Mid-Con Freight Systems also wrote a petitioner’s brief on the merits, and its brief focuses on whether Section 14504 preempts the interstate fee. The company asserts that the Michigan Court of Appeals decision “reads a non-existent ‘regulatory fee’ exception into the SSRS.” It argues that “Congress’s preemptive rule would soon be subsumed by costly and diverse exceptions if States were permitted to circumvent the SSRS by merely labeling flat per-vehicle registration fees as ‘regulatory’ in purpose.”

In response, the Michigan Attorney General and Solicitor General rebut ATA’s Commerce Clause challenge by asserting that Scheiner holds that “a flat state tax or fee will not be held to be discriminatory when [, as in this case,] it is the only practicable means of collecting revenues from users and the use of a more finely gradated userfee schedule would pose genuine administrative burdens.” Moreover, they argue that ATA is relying on a “calculus of hypothetical facts” and that its reading of the statute would jeopardize “broad categories of flat, unapportioned state fees.” In response to Mid-Con’s argument, they assert that the “Michigan interstate fee has nothing to do with the registering of the motor carrier’s federal authority with the State,” and thus the “Michigan Court of Appeals correctly interpreted Section 14504.”

At the Court’s invitation, the United States previously submitted a brief at the cert. stage. It also has submitted merits amicus briefs for both cases. In its brief on the merits for the Mid-Con case, the U.S. comes out in favor of petitioner, arguing that Section 14504 preempts the Michigan interstate fee requirement. In its brief on the merits for the ATA case, the U.S. comes out in favor of respondent, contending that the intrastate fee does not violate the Commerce Clause. In this brief, the U.S. argues that the “Court has long recognized the authority of States and municipalities to require payment of flat fees by commercial motor carriers that make point-to-point deliveries within the local jurisdiction.”

Additionally, other third parties have written amicus briefs. Various trucking companies and the Chamber of Commerce of the United States have filed amicus briefs in favor of petitioners. The National Conference of State Legislatures and a number of states have filed amicus briefs in favor of respondents.

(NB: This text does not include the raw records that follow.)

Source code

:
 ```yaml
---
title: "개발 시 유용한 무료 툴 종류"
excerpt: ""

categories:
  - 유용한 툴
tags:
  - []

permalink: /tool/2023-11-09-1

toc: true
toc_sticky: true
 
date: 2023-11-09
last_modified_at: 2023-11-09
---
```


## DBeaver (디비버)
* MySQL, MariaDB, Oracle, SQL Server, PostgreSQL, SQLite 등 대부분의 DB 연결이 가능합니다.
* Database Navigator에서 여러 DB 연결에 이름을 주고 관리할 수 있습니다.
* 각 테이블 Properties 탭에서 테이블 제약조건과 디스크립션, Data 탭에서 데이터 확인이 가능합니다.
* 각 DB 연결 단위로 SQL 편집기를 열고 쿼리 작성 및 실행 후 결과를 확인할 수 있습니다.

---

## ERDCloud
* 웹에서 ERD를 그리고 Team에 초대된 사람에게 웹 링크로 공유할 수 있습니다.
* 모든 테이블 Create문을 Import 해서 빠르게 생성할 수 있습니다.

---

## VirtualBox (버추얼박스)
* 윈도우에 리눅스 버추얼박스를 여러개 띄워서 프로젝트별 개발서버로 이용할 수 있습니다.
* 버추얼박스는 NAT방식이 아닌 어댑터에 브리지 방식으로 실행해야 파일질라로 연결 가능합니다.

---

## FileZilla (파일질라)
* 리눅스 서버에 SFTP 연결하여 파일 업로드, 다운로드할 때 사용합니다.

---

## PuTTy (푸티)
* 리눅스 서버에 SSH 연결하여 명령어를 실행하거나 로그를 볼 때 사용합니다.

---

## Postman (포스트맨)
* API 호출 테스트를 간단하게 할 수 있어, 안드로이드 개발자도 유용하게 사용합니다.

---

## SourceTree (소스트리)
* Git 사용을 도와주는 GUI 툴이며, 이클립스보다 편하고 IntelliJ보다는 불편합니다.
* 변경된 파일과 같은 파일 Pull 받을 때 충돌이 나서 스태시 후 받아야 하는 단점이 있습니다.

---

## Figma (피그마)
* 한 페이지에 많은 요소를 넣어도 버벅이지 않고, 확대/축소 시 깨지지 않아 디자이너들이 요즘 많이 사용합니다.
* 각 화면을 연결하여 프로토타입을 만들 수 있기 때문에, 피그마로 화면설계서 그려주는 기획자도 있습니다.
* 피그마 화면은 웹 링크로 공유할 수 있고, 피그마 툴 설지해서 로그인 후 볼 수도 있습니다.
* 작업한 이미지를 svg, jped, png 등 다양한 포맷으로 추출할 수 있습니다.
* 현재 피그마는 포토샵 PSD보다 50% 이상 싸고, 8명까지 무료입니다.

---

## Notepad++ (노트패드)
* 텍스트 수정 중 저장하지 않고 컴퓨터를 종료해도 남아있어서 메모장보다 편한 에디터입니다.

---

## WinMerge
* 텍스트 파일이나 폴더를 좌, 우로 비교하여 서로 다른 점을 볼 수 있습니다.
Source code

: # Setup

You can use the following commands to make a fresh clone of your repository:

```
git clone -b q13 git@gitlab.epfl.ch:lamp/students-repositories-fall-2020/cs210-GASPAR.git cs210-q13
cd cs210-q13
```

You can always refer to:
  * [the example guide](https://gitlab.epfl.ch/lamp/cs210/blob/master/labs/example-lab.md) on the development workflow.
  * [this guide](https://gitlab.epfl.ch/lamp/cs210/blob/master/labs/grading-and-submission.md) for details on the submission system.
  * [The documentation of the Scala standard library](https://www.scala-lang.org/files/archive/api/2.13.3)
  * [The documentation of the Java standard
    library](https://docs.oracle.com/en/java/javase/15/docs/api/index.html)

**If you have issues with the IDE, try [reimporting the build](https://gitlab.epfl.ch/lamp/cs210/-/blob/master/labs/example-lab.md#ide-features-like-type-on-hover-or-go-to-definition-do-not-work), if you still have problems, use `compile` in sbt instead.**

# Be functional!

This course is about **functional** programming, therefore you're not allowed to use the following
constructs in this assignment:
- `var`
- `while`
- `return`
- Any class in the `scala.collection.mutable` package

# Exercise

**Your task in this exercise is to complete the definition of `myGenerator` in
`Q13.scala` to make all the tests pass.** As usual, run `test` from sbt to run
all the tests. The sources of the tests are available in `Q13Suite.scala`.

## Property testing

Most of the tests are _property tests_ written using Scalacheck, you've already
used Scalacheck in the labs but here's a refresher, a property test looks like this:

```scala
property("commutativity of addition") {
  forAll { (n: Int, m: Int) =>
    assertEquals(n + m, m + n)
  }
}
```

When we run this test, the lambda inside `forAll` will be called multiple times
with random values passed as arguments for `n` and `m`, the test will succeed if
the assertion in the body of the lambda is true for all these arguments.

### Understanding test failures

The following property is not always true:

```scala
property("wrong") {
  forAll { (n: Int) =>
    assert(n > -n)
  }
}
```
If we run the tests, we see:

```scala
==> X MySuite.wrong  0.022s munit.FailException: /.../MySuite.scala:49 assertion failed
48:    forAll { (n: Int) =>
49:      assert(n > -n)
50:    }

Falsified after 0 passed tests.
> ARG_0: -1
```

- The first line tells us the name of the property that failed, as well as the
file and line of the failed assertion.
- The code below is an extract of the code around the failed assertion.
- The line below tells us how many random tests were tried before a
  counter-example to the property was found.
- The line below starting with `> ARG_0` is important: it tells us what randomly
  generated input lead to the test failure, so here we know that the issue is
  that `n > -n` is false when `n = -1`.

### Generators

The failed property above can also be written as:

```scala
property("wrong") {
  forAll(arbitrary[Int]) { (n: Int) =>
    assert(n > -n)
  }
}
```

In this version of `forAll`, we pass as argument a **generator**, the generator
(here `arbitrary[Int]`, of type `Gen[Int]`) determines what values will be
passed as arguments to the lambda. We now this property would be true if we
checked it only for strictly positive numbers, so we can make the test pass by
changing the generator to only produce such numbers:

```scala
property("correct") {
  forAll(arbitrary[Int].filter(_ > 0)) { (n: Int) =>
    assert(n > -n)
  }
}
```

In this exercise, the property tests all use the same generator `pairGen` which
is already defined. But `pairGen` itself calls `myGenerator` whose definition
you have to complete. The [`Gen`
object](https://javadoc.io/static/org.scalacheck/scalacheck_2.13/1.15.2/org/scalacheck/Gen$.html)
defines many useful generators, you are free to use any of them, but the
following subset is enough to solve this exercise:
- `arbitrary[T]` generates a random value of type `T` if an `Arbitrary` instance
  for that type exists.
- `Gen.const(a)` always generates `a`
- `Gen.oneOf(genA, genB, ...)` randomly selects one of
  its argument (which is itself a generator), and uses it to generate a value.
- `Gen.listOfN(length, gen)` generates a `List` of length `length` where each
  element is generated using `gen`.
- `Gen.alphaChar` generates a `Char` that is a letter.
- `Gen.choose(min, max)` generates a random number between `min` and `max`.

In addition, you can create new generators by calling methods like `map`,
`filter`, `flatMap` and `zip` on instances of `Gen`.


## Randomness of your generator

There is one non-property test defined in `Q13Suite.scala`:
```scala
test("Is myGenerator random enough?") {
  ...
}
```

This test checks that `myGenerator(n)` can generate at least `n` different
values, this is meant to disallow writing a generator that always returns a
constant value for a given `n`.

The parties’ briefs are available here. The amicus briefs are only available on paid services.

Robert Digges, Jr., will argue on behalf of petitioner ATA, and James H. Hanson will argue on behalf of petitioner Mid-Con. Michigan Assistant Solicitor General Henry J. Boynton will argue for the state, and Assistant to the Solicitor General Malcolm L. Stewart will argue on behalf of the United States.